O Objetivo Supremo da Vida

O próximo estágio é sreyah kairava candrikavitaranam: o santo nome nos concede o objetivo supremo da vida. Após nos livrarmos dessas duas ocupações negativas, começa a ocupação positiva que nos levará finalmente à realidade, à verdade real, que é eterna, auspiciosa e bela. Ele nos leva à essa situação auspiciosa que está além deste mundo de dificuldade, e de um modo geral, alcançamos o objetivo supremo, sublimemente auspicioso, o melhor benefício através do cantar do santo nome de Krishna. Se analisarmos esse estágio minuciosamente, veremos que o santo nome nos conduz a uma relação pessoal íntima com Krishna, que compreende neutralidade, servidão, amizade e afeição paternal (santa, dasya, sakhya e vatsalya rasa). Sreyah abriga a graça de Nityananda Prabhu, pois é pela graça Dele que podemos obter permissão para adorar Radha e Krishna em Vrindavana (nitaiyer karuna habe braje radha krsna pabe).

O próximo estágio é vidya-vadhu-jivanam. O santo nome nos prepara para a rendição indiscriminada a Krishna, encontrada no amor conjugal (madhurya-rasa), onde os devotos se rendem infinitamente à disposição de Krishna.
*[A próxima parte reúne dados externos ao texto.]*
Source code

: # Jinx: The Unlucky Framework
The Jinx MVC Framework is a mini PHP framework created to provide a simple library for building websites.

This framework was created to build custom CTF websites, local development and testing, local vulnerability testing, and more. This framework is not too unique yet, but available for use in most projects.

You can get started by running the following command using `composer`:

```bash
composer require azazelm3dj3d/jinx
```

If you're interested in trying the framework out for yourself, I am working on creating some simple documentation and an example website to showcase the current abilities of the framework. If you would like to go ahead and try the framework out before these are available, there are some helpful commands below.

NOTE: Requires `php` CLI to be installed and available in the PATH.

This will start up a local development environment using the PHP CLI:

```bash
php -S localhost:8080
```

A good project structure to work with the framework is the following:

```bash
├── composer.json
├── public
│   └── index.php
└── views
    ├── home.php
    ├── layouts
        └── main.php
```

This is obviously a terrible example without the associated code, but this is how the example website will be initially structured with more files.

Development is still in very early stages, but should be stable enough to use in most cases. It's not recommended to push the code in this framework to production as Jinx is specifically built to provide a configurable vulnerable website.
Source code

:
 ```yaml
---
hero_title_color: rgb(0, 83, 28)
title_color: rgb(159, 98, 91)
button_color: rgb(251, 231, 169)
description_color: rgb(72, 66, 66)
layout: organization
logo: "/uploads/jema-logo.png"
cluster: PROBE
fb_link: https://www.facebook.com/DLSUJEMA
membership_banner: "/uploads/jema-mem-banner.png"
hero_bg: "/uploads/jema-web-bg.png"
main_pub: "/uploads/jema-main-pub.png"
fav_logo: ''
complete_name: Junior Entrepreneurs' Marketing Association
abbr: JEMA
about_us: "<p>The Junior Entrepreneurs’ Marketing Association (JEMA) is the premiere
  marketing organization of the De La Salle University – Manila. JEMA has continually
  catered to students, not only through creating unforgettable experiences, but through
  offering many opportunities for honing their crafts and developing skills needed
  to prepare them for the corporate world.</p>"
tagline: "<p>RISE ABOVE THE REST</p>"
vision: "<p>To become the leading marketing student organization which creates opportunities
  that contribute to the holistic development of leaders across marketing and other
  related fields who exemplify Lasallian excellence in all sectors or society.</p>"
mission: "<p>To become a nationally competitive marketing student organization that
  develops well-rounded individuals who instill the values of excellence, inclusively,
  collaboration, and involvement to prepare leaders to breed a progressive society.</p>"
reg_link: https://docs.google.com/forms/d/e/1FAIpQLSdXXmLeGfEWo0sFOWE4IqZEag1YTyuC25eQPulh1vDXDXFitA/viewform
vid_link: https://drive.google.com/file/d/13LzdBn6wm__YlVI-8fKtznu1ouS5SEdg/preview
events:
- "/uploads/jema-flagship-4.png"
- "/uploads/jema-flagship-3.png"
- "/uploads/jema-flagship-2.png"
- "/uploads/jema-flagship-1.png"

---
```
O estágio seguinte é anandambudhi-vardhanam. Quando alcançamos o nível adequado durante o cantar do nome de Krishna, encontramos o oceano transcendental, que está além de qualquer tipo de experiência. O nome vem para se afirmar sobre nós, conforme o grau de nossa rendição, e quando a rendição for total, sentiremos um novo tipo de alegria extática; experimentaremos um oceano infinito de felicidade que não é estática, mas sempre dinâmica. Lá, encontraremos vida nova e um novo tipo de bem-aventurança. Nunca se tornará sem graça ou estática, mas vamos saborear a cada momento o sabor do oceano infinito de êxtase.

Auto-Purificação Total

O último efeito é que nossa existência é plenamente purificada. Esse tipo de desfrute não polui - purifica. Desfrute quer dizer exploração. Desfrute mundano gera reação e a poluição atrai o desfrutador, mas aqui, como Krishna é o agressor, o resultado é purificação. Todo desfrute que vem do centro, do desejo autocrático de Krishna, purifica-nos plenamente.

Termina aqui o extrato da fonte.